En los años 80, dirigió a una vedette de la época. Ella quería todo el protagonismo. Por eso, cada vez que un compañero tomaba escena, ella desde atrás hacía sonar puertas para interrumpir. En los 70, en “Romeo y Julieta”, el ya fallecido actor Marcelo Romo, de quien era “muy amigo”, le pegó “un fierrazo” en el cuello. Barril dice: “En la obra hay una pelea a florete. Con qué seriedad se hacían las cosas en el Teatro de la Chile en esa época. Teníamos un profesor de esgrima, que se llamaba Moreno, y que nos hizo una coreografía de la pelea. Pero, de repente, ¡fuam!, sentí un huascazo y salió igual que en las películas un chorro de sangre. Estábamos en el escenario. Como pude, me tapé, terminé la escena y me llevaron de urgencia. No lo perdoné durante años”.
-Usted es escritor y adaptó la telenovela “Casagrande”. ¿Nunca pensó en escribir algo propio?
– Adapté esa teleserie, pero prácticamente fue todo creación mía. Néstor Castagno hizo la primera parte, pero llegó hasta el capítulo 49. Y me llamaron, porque tenían el antecedente que yo había ganado premios de literatura en Panamá. Dije: ya, perfecto, voy a escribir. Pero puse una condición. ¿Sabes cuál? Para que veas tú las condiciones económicas de aquella época. Pedí que, trabajara o no, me pagaran el capítulo como actor.
-¿Le dijeron que sí?
-Aceptaron la idea y yo cobraba por dos cada capítulo. Escribía uno por día, con esas máquinas de escribir Smith-Corona. De repente terminaba a las 2 o 3 de la mañana, porque llegaban del Canal 13 a buscar el guión a las 8. Se iban, sacaban copias que se repartían, y eso se grababa en 3 días más. Mi personaje se llamaba Federico y yo lo iba colocando a veces. De repente terminaba y veía que Federico no estaba. Volvía atrás, rehacía esa página y lo ponía: en el fondo del jardín, Federico cruza leyendo un libro.
-Después, en los 2000, mandaba cartas a los diarios. ¿Por qué?
-De repente dejé esa afición. Sentía que tenía que manifestar, para mí era como la plaza pública. Encontré que era una buena manera de acusar cosas, de clarificar temas, de decir no se las van a llevar peladas. Hay una cosa como de denuncia. En vez de hacer un graffiti, escribir una carta. Me entretenía mucho.
-Entre autor y actor, ¿qué prefiere?
-Depende, fíjate. Yo, como actor, lo paso muy bien. Pero escribiendo, también. Me cuesta elegir, pero por temas de con qué compro el pan, elijo actuar.
-Pero usted no tiene grandes preocupaciones, porque recibió una herencia.
-No. Eso de la herencia es porque un colega actor se quejaba mucho y me decía que cómo iba yo a salirme.

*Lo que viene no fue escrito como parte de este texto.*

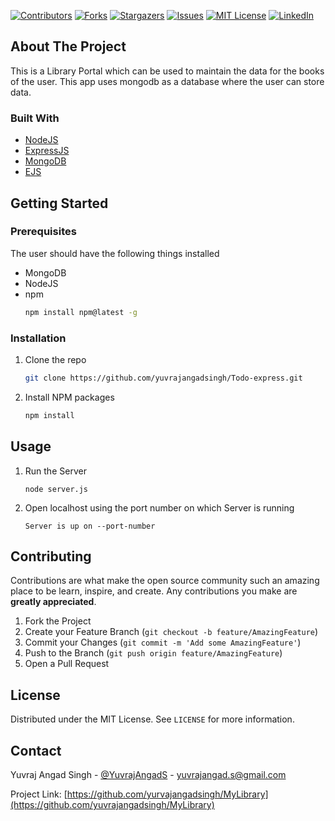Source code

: <!-- PROJECT SHIELDS -->
<!--
*** I'm using markdown "reference style" links for readability.
*** Reference links are enclosed in brackets [ ] instead of parentheses ( ).
*** See the bottom of this document for the declaration of the reference variables
*** for contributors-url, forks-url, etc. This is an optional, concise syntax you may use.
*** https://www.markdownguide.org/basic-syntax/#reference-style-links
-->

[![Contributors][contributors-shield]][contributors-url]
[![Forks][forks-shield]][forks-url]
[![Stargazers][stars-shield]][stars-url]
[![Issues][issues-shield]][issues-url]
[![MIT License][license-shield]][license-url]
[![LinkedIn][linkedin-shield]][linkedin-url]

<!-- ABOUT THE PROJECT -->

## About The Project

This is a Library Portal which can be used to maintain the data for the books of the user. This app uses mongodb as a database where the user can store data.

### Built With

- [NodeJS](https://nodejs.org)
- [ExpressJS](https://expressjs.com)
- [MongoDB](https://mongodb.com)
- [EJS](https://ejs.co)

<!-- GETTING STARTED -->

## Getting Started

### Prerequisites

The user should have the following things installed

- MongoDB
- NodeJS
- npm
  ```sh
  npm install npm@latest -g
  ```

### Installation

1. Clone the repo
   ```sh
   git clone https://github.com/yuvrajangadsingh/Todo-express.git
   ```
2. Install NPM packages
   ```sh
   npm install
   ```

<!-- USAGE EXAMPLES -->

## Usage

1. Run the Server
   ```JS
   node server.js
   ```
2. Open localhost using the port number on which Server is running
   ```JS
   Server is up on --port-number
   ```

<!-- CONTRIBUTING -->

## Contributing

Contributions are what make the open source community such an amazing place to be learn, inspire, and create. Any contributions you make are **greatly appreciated**.

1. Fork the Project
2. Create your Feature Branch (`git checkout -b feature/AmazingFeature`)
3. Commit your Changes (`git commit -m 'Add some AmazingFeature'`)
4. Push to the Branch (`git push origin feature/AmazingFeature`)
5. Open a Pull Request

<!-- LICENSE -->

## License

Distributed under the MIT License. See `LICENSE` for more information.

<!-- CONTACT -->

## Contact

Yuvraj Angad Singh - [@YuvrajAngadS](https://twitter.com/YuvrajAngadS) - yuvrajangad.s@gmail.com

Project Link: [https://github.com/yurvajangadsingh/MyLibrary](https://github.com/yuvrajangadsingh/MyLibrary)

<!-- MARKDOWN LINKS & IMAGES -->
<!-- https://www.markdownguide.org/basic-syntax/#reference-style-links -->

[contributors-shield]: https://img.shields.io/github/contributors/yuvrajangadsingh/Todo-express.svg?style=for-the-badge
[contributors-url]: https://github.com/yuvrajangadsingh/Todo-express/graphs/contributors
[forks-shield]: https://img.shields.io/github/forks/yuvrajangadsingh/Todo-express.svg?style=for-the-badge
[forks-url]: https://github.com/yuvrajangadsingh/Todo-express/network/members
[stars-shield]: https://img.shields.io/github/stars/yuvrajangadsingh/Todo-express.svg?style=for-the-badge
[stars-url]: https://github.com/yuvrajangadsingh/Todo-express/stargazers
[issues-shield]: https://img.shields.io/github/issues/yuvrajangadsingh/Todo-express.svg?style=for-the-badge
[issues-url]: https://github.com/yuvrajangadsingh/Todo-express/issues
[license-shield]: https://img.shields.io/github/license/yuvrajangadsingh/Todo-express.svg?style=for-the-badge
[license-url]: https://github.com/yuvrajangadsingh/Todo-express/blob/master/LICENSE.txt
[linkedin-shield]: https://img.shields.io/badge/-LinkedIn-black.svg?style=for-the-badge&logo=linkedin&colorB=555
[linkedin-url]: https://www.linkedin.com/in/yuvrajangadsingh/
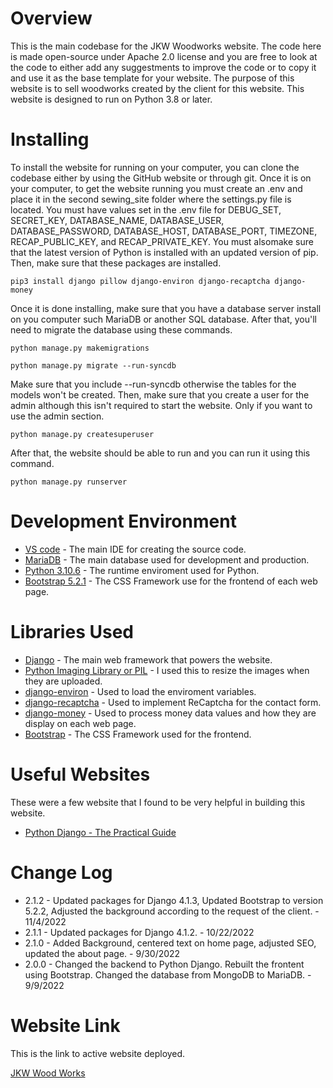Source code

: # Overview
This is the main codebase for the JKW Woodworks website. The code here is made open-source
under Apache 2.0 license and you are free to look at the code to either add any suggestments to
improve the code or to copy it and use it as the base template for your website. The purpose
of this website is to sell woodworks created by the client for this website.
This website is designed to run on Python 3.8 or later.


# Installing
To install the website for running on your computer, you can clone the codebase either by
using the GitHub website or through git. Once it is on your computer, to get the website
running you must create an .env and place it in the second sewing_site folder where the settings.py
file is located. You must have values set in the .env file for DEBUG_SET, SECRET_KEY, DATABASE_NAME,
DATABASE_USER, DATABASE_PASSWORD, DATABASE_HOST, DATABASE_PORT, TIMEZONE, RECAP_PUBLIC_KEY, and 
RECAP_PRIVATE_KEY. You must alsomake sure that the latest version of Python is installed with an
updated version of pip. Then, make sure that these packages are installed.
```
pip3 install django pillow django-environ django-recaptcha django-money
```
Once it is done installing, make sure that you have a database server install on you computer
such MariaDB or another SQL database. After that, you'll need to migrate the database using
these commands.
```
python manage.py makemigrations
```
```
python manage.py migrate --run-syncdb
```
Make sure that you include --run-syncdb otherwise the tables for the models won't be created.
Then, make sure that you create a user for the admin although this isn't required to start
the website. Only if you want to use the admin section.
```
python manage.py createsuperuser
```
After that, the website should be able to run and you can run it using this command.
```
python manage.py runserver
```


# Development Environment
* [VS code](https://code.visualstudio.com/) - The main IDE for creating the source code.
* [MariaDB](https://mariadb.org/) - The main database used for development and production.
* [Python 3.10.6](https://www.python.org/) - The runtime enviroment used for Python.
* [Bootstrap 5.2.1](https://getbootstrap.com/docs/5.2/getting-started/introduction/) - The CSS Framework use for the frontend of each web page.


# Libraries Used
* [Django](https://www.djangoproject.com/) - The main web framework that powers the website.
* [Python Imaging Library or PIL](https://python-pillow.org/) - I used this to resize the images when they are uploaded.
* [django-environ](https://django-environ.readthedocs.io/en/latest/) - Used to load the enviroment variables.
* [django-recaptcha](https://github.com/torchbox/django-recaptcha) - Used to implement ReCaptcha for the contact form.
* [django-money](https://django-money.readthedocs.io/en/stable/) - Used to process money data values and how they are display on each web page.
* [Bootstrap](https://necolas.github.io/normalize.css/) - The CSS Framework used for the frontend.


# Useful Websites
These were a few website that I found to be very helpful in building this website.

* [Python Django - The Practical Guide](https://www.udemy.com/share/104wQs3@RslbiNqsmO9a3w8M7W1O6VrwpLagNEYjMZD12G0NKmY3VKk0391vZ1EhRKe6fyIiUw==/)

# Change Log
* 2.1.2 - Updated packages for Django 4.1.3, Updated Bootstrap to version 5.2.2, Adjusted the background according to the request of the client. - 11/4/2022
* 2.1.1 - Updated packages for Django 4.1.2. - 10/22/2022
* 2.1.0 - Added Background, centered text on home page, adjusted SEO, updated the about page. - 9/30/2022
* 2.0.0 - Changed the backend to Python Django. Rebuilt the frontent using Bootstrap. Changed the database from MongoDB to MariaDB. - 9/9/2022

# Website Link
This is the link to active website deployed.

[JKW Wood Works](https://www.jkwwoodworks.com/)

Yo le decía: Termino esto y voy a hacer otra cosa, voy a dedicarme a escribir. Y él me contestaba: Te vas a morir de hambre. Y ahí le contesté: No, si yo recibí una herencia. Para que me dejara tranquilo. Fue un mito. Lo tiré como chiste y él, que era muy hablantito, corrió la voz por todos lados.
-Entonces no es cierto.
-Todo el mundo lo creyó y me liberé. Nadie más me cuestionó. Todos sabían que estaba protegido por la herencia de una tía con mucha plata. ¿Y sabes tú cuál es mi herencia? Mi capacidad de ahorro. No me dejo engatusar por los cantos del cisne. Tengo de auto un Toyota Tercel de 1997. Yo guardo.
-Hace 30 años, una revista tituló hablando de usted y lo definió como vividor impenitente.
-Creo que no he cambiado. Quizás ahora me hago de rogar, quizás ahora selecciono con más acuciosidad o mejor los proyectos, porque tengo más experiencia y antes era pura intuición y era fantástica porque no fallaba. Ahora, a las cosas que no son muy buenas, les digo no nomás. Me doy el lujo de decir que no, y no es porque tengo una herencia de una tía rica, sino porque he sido ordenado con la plata y alineado con el alma. He elegido lo que he querido. Amo mi oficio, amo enseñar y aprender. De una niña de 15 años o de una señora de 84, sin prejuicio, sin juzgar, sin descartar”.